The alternatives are worse in specific ways:

  • CloudWatch / Datadog / New Relic: separate infrastructure, separate auth, separate query language. Useful at $aggregator scale, overkill for "is my hit rate falling this hour".
  • JSONL on disk: cheap, but on Lambda there is no persistent disk. On Kubernetes it lives only on the pod that wrote it.
  • A dedicated time-series DB: Influx, Timescale, Prometheus. Right answer at $aggregator scale, wrong answer for a team that already has Redis.

Redis Streams is the right primitive for this. Each Detector.report() becomes one stream entry. The entry holds the per-dimension values, severities, and z-scores. A consumer reads them lazily with XREAD for alarming. Time-bucketed aggregates (last hour, last 24h) come from XRANGE with a millisecond filter, no extra query layer.

The sink

from __future__ import annotations
import json
from dataclasses import dataclass
import redis  # type: ignore

from ragvitals import Sink, DetectorReport


@dataclass
class RedisSink:
    """Redis Streams sink for ragvitals.

    Each call to Detector.report() appends one entry to a Redis Stream at
    `stream_key`. Each entry holds the JSON-encoded per-dimension report
    keyed by dimension name, plus aggregate metadata. Read back with
    XRANGE / XREAD.
    """
    client: redis.Redis
    stream_key: str = "ragvitals:reports"
    maxlen: int = 10_000   # cap stream size; older entries are trimmed

    def emit(self, report: DetectorReport) -> None:
        fields = {
            "window_start": report.window_start.isoformat(),
            "window_end":   report.window_end.isoformat(),
            "degraded":     ",".join(report.degraded),
            "warned":       ",".join(report.warned),
            "report":       json.dumps([
                {
                    "name": d.name,
                    "severity": d.severity.value,
                    "value": d.value,
                    "baseline": d.baseline,
                    "z_score": d.z_score,
                    "sample_size": d.sample_size,
                    "detail": d.detail,
                }
                for d in report.dimensions
            ]),
        }
        self.client.xadd(self.stream_key, fields,
                         maxlen=self.maxlen, approximate=True)
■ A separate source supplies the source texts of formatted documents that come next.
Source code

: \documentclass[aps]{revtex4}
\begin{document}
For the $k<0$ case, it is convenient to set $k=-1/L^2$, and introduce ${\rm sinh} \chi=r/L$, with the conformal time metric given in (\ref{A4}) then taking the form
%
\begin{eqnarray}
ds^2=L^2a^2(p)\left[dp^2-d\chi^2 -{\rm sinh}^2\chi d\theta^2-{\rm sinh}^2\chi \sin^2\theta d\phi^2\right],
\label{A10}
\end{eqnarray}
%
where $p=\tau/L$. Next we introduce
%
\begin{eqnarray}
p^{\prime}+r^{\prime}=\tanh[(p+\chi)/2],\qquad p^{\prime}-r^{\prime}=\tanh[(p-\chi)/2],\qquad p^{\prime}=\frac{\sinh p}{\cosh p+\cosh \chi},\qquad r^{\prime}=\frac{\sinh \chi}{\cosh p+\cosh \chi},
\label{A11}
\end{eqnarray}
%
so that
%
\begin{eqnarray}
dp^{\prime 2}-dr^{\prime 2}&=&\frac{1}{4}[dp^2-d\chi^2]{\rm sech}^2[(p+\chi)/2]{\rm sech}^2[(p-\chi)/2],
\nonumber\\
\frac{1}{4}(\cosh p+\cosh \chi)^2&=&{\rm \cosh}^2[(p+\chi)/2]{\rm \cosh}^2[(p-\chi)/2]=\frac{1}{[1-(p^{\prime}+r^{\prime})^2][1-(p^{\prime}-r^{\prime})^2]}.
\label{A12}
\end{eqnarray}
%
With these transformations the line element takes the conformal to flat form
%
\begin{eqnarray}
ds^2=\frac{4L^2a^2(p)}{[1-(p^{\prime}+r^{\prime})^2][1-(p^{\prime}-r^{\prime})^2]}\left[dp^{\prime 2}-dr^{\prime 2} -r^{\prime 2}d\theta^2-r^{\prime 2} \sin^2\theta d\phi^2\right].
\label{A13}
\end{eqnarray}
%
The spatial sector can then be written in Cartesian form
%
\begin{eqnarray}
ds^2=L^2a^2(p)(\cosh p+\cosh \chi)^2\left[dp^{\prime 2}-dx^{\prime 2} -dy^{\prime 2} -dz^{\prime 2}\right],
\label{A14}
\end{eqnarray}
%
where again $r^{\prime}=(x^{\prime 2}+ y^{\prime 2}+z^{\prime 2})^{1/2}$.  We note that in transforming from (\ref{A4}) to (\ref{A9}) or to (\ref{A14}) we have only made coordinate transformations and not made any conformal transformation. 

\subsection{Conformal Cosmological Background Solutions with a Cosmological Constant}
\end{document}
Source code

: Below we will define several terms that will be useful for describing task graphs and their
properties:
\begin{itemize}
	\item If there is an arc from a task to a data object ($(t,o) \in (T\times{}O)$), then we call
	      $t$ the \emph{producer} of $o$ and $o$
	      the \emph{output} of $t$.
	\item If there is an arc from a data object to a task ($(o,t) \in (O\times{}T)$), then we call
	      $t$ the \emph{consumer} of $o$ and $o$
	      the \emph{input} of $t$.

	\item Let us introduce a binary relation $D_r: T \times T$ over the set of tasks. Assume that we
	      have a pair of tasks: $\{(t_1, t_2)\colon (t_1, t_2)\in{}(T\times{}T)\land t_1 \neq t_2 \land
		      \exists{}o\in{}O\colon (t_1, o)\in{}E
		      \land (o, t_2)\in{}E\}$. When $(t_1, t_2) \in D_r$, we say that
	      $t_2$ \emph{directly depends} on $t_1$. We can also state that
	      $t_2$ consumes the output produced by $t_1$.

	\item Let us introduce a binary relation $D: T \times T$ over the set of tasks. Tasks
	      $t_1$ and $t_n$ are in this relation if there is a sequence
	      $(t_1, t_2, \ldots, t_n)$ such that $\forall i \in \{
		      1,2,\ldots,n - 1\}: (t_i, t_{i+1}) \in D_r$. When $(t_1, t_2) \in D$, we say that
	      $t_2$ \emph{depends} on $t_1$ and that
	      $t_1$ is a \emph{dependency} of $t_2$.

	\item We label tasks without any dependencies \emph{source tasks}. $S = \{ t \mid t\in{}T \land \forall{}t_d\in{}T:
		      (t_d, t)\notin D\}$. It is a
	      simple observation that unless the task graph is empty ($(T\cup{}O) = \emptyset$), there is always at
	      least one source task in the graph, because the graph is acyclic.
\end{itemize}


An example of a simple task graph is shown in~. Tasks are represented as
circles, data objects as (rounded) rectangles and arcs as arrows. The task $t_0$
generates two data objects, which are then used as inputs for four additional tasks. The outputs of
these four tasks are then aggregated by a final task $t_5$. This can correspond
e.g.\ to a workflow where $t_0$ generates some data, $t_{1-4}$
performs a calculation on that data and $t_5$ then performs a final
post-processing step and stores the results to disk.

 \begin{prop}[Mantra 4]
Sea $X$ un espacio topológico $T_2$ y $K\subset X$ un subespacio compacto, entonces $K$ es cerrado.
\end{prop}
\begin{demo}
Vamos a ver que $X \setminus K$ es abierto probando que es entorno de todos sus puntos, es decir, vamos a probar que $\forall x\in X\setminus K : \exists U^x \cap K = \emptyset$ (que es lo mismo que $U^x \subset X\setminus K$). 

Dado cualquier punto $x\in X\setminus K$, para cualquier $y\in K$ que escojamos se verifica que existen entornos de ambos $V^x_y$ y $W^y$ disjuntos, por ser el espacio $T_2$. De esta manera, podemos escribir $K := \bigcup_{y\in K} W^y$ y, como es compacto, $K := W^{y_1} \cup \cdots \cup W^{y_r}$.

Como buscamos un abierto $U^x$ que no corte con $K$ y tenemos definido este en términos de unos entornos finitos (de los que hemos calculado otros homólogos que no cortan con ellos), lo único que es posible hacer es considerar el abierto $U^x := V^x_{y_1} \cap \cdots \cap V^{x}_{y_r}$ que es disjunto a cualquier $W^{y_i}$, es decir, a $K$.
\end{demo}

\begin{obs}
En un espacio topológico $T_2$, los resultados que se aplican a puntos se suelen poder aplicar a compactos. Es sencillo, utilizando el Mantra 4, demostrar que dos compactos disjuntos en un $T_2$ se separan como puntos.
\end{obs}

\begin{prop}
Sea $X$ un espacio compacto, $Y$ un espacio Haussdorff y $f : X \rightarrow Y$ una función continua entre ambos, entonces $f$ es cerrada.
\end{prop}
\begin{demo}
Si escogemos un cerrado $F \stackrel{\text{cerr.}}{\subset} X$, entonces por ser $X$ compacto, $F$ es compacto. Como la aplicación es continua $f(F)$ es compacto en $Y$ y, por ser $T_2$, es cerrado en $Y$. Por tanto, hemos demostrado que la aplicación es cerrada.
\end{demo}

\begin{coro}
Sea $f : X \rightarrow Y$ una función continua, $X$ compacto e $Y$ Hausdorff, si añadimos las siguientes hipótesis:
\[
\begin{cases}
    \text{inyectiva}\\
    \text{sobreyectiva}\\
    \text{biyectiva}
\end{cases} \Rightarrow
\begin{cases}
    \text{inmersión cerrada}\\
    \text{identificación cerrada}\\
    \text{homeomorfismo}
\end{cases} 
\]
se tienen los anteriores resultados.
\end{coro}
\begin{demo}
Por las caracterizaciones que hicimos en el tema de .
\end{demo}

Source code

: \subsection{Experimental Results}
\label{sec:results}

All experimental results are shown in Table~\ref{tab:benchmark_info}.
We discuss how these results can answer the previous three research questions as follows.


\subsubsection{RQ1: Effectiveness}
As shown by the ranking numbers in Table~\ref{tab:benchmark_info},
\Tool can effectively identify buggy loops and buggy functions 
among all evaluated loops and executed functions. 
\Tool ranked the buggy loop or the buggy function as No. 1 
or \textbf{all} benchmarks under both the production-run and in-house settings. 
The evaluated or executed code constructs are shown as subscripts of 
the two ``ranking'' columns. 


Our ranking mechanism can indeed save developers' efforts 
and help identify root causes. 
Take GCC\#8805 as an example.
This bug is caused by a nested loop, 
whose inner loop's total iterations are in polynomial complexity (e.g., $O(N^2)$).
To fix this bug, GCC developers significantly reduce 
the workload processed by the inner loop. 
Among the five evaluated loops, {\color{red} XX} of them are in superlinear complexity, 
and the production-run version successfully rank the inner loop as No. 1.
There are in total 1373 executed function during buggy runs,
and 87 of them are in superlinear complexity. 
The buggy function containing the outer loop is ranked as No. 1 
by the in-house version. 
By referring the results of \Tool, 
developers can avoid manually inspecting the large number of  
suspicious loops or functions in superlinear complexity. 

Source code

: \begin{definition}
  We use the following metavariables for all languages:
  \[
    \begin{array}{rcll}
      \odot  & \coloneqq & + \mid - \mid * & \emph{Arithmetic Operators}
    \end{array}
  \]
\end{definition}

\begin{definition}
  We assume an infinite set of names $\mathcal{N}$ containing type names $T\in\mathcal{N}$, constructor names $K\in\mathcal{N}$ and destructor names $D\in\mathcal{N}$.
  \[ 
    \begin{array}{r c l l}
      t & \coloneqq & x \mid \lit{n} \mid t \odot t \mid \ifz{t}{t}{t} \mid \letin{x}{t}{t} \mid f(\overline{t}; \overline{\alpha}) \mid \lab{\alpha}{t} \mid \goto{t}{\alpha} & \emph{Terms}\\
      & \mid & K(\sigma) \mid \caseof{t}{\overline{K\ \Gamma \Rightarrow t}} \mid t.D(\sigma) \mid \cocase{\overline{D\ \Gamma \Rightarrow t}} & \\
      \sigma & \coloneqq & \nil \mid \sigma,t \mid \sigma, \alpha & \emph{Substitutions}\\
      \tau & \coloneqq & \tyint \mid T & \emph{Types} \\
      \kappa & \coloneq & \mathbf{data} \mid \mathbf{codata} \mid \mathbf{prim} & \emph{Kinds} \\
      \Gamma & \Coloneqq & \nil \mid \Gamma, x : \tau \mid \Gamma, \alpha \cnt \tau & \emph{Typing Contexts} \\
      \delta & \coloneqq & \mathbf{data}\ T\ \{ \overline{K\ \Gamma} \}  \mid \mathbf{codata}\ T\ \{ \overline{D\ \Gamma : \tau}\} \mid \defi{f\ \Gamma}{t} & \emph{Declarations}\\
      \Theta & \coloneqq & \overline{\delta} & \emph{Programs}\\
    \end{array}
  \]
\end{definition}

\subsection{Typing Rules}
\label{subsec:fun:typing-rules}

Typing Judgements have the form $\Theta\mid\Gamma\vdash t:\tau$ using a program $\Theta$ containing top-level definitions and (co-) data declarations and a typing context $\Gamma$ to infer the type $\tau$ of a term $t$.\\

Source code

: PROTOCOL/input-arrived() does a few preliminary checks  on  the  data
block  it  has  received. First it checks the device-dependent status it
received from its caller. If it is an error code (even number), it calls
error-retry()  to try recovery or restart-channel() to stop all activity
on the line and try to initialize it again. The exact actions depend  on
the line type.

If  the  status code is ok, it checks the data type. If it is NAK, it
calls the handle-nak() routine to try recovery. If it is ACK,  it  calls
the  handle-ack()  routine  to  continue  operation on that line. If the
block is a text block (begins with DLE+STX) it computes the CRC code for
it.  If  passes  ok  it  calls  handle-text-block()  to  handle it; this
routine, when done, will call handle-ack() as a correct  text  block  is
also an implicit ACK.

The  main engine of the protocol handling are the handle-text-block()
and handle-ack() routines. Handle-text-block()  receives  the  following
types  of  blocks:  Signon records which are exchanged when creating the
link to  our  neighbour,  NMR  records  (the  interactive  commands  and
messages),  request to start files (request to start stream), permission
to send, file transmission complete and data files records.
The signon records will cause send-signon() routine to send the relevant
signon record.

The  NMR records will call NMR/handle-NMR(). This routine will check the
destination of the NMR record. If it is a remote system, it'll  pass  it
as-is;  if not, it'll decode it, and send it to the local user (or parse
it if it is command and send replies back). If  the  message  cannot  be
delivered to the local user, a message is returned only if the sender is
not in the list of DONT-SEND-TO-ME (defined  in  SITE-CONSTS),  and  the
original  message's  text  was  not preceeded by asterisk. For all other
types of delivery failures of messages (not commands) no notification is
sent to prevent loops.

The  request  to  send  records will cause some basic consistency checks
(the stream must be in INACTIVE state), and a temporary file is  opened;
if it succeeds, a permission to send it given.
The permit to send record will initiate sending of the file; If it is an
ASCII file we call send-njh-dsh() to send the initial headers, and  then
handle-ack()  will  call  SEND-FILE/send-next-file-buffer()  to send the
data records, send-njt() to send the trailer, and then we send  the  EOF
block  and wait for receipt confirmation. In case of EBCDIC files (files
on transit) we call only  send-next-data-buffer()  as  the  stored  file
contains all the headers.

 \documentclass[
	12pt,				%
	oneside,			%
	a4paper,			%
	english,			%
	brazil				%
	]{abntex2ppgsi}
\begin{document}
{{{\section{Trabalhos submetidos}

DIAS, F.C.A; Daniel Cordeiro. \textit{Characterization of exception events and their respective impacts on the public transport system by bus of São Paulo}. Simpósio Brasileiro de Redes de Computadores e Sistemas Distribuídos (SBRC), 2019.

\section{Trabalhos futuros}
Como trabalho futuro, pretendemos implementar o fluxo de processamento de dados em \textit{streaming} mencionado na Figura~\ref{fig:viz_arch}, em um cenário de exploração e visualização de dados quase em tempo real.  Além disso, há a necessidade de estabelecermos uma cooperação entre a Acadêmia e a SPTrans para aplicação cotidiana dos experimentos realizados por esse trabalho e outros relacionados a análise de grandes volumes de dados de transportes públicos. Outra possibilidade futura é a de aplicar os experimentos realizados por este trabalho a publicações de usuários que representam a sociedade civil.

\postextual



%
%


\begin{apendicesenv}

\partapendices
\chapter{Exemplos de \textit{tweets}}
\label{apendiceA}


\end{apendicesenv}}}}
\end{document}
def latest_report(client: redis.Redis,
                  stream_key: str = "ragvitals:reports") -> dict | None:
    """Fetch the most recent report entry, decoded."""
    items = client.xrevrange(stream_key, count=1)
    if not items:
        return None
    entry_id, fields = items[0]
    return {
        "entry_id": entry_id.decode() if isinstance(entry_id, bytes) else entry_id,
        "window_start": fields[b"window_start"].decode(),
        "window_end":   fields[b"window_end"].decode(),
        "degraded":     fields[b"degraded"].decode().split(",") if fields[b"degraded"] else [],
        "warned":       fields[b"warned"].decode().split(",") if fields[b"warned"] else [],
        "dimensions":   json.loads(fields[b"report"]),
    }


def reports_in_window(client: redis.Redis,
                      since_ms: int,
                      stream_key: str = "ragvitals:reports") -> list[dict]:
    """All reports written since the given timestamp (ms epoch)."""
    items = client.xrange(stream_key, min=f"{since_ms}-0", max="+")
    return [
        {
            "entry_id": eid.decode() if isinstance(eid, bytes) else eid,
            "degraded": fields[b"degraded"].decode().split(",") if fields[b"degraded"] else [],
            "warned":   fields[b"warned"].decode().split(",") if fields[b"warned"] else [],
            "dimensions": json.loads(fields[b"report"]),
        }
        for eid, fields in items
    ]
Enter fullscreen mode Exit fullscreen mode

Sixty lines including imports, dataclass scaffolding, and two helper queries. Drop into your project, point at any Redis 7+, done.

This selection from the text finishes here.